-- Data for this exercise --
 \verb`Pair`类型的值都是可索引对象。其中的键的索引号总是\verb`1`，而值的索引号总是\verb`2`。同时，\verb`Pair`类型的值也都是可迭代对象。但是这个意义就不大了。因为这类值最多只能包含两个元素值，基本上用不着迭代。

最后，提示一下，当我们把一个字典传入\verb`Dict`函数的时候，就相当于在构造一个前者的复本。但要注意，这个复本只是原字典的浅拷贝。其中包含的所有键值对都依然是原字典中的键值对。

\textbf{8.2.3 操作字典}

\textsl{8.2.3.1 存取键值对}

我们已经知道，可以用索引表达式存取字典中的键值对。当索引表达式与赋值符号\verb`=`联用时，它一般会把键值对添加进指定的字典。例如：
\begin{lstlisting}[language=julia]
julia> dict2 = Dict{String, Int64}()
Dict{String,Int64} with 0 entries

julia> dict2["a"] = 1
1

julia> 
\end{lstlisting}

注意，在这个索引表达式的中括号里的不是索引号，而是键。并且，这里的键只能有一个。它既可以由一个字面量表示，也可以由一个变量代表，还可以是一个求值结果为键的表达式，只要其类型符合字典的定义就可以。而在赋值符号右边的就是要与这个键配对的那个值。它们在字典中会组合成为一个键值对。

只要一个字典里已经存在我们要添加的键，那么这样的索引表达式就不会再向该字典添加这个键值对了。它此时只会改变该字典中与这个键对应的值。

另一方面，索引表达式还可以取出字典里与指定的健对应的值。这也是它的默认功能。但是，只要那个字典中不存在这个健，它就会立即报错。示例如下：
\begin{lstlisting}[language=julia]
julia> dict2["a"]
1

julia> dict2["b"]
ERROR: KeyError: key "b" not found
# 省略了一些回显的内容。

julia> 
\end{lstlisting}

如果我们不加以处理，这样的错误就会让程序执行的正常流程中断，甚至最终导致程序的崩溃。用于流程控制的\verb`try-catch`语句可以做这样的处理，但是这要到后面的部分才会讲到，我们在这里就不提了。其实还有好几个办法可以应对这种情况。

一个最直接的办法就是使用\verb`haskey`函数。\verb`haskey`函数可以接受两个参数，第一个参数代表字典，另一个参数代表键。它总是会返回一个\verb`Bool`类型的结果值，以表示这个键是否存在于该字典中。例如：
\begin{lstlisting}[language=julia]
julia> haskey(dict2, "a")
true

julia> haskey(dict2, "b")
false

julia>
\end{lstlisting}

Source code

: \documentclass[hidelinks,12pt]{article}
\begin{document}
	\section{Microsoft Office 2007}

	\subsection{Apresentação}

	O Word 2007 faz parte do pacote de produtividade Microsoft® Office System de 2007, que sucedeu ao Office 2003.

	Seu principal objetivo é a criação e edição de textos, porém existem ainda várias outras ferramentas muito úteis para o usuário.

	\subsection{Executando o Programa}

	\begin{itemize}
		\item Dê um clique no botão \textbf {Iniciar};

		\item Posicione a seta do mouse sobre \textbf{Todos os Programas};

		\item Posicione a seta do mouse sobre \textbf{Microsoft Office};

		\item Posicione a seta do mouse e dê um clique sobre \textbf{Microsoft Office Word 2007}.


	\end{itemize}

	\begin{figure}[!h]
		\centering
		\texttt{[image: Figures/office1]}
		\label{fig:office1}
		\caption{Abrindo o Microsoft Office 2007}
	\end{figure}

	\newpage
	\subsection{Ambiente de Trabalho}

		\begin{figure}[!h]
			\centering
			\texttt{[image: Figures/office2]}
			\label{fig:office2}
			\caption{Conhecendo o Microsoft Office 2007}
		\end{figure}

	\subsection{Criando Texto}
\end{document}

-- Work to complete --
Write the records out once more, word for word.

-- Exercise result --
 \verb`Pair`类型的值都是可索引对象。其中的键的索引号总是\verb`1`，而值的索引号总是\verb`2`。同时，\verb`Pair`类型的值也都是可迭代对象。但是这个意义就不大了。因为这类值最多只能包含两个元素值，基本上用不着迭代。

最后，提示一下，当我们把一个字典传入\verb`Dict`函数的时候，就相当于在构造一个前者的复本。但要注意，这个复本只是原字典的浅拷贝。其中包含的所有键值对都依然是原字典中的键值对。

\textbf{8.2.3 操作字典}

\textsl{8.2.3.1 存取键值对}

我们已经知道，可以用索引表达式存取字典中的键值对。当索引表达式与赋值符号\verb`=`联用时，它一般会把键值对添加进指定的字典。例如：
\begin{lstlisting}[language=julia]
julia> dict2 = Dict{String, Int64}()
Dict{String,Int64} with 0 entries

julia> dict2["a"] = 1
1

julia> 
\end{lstlisting}

注意，在这个索引表达式的中括号里的不是索引号，而是键。并且，这里的键只能有一个。它既可以由一个字面量表示，也可以由一个变量代表，还可以是一个求值结果为键的表达式，只要其类型符合字典的定义就可以。而在赋值符号右边的就是要与这个键配对的那个值。它们在字典中会组合成为一个键值对。

只要一个字典里已经存在我们要添加的键，那么这样的索引表达式就不会再向该字典添加这个键值对了。它此时只会改变该字典中与这个键对应的值。

另一方面，索引表达式还可以取出字典里与指定的健对应的值。这也是它的默认功能。但是，只要那个字典中不存在这个健，它就会立即报错。示例如下：
\begin{lstlisting}[language=julia]
julia> dict2["a"]
1

julia> dict2["b"]
ERROR: KeyError: key "b" not found
# 省略了一些回显的内容。

julia> 
\end{lstlisting}

如果我们不加以处理，这样的错误就会让程序执行的正常流程中断，甚至最终导致程序的崩溃。用于流程控制的\verb`try-catch`语句可以做这样的处理，但是这要到后面的部分才会讲到，我们在这里就不提了。其实还有好几个办法可以应对这种情况。

一个最直接的办法就是使用\verb`haskey`函数。\verb`haskey`函数可以接受两个参数，第一个参数代表字典，另一个参数代表键。它总是会返回一个\verb`Bool`类型的结果值，以表示这个键是否存在于该字典中。例如：
\begin{lstlisting}[language=julia]
julia> haskey(dict2, "a")
true

julia> haskey(dict2, "b")
false

julia>
\end{lstlisting}

Source code

: \documentclass[hidelinks,12pt]{article}
\begin{document}
	\section{Microsoft Office 2007}

	\subsection{Apresentação}

	O Word 2007 faz parte do pacote de produtividade Microsoft® Office System de 2007, que sucedeu ao Office 2003.

	Seu principal objetivo é a criação e edição de textos, porém existem ainda várias outras ferramentas muito úteis para o usuário.

	\subsection{Executando o Programa}

	\begin{itemize}
		\item Dê um clique no botão \textbf {Iniciar};

		\item Posicione a seta do mouse sobre \textbf{Todos os Programas};

		\item Posicione a seta do mouse sobre \textbf{Microsoft Office};

		\item Posicione a seta do mouse e dê um clique sobre \textbf{Microsoft Office Word 2007}.


	\end{itemize}

	\begin{figure}[!h]
		\centering
		\texttt{[image: Figures/office1]}
		\label{fig:office1}
		\caption{Abrindo o Microsoft Office 2007}
	\end{figure}

	\newpage
	\subsection{Ambiente de Trabalho}

		\begin{figure}[!h]
			\centering
			\texttt{[image: Figures/office2]}
			\label{fig:office2}
			\caption{Conhecendo o Microsoft Office 2007}
		\end{figure}

	\subsection{Criando Texto}
\end{document}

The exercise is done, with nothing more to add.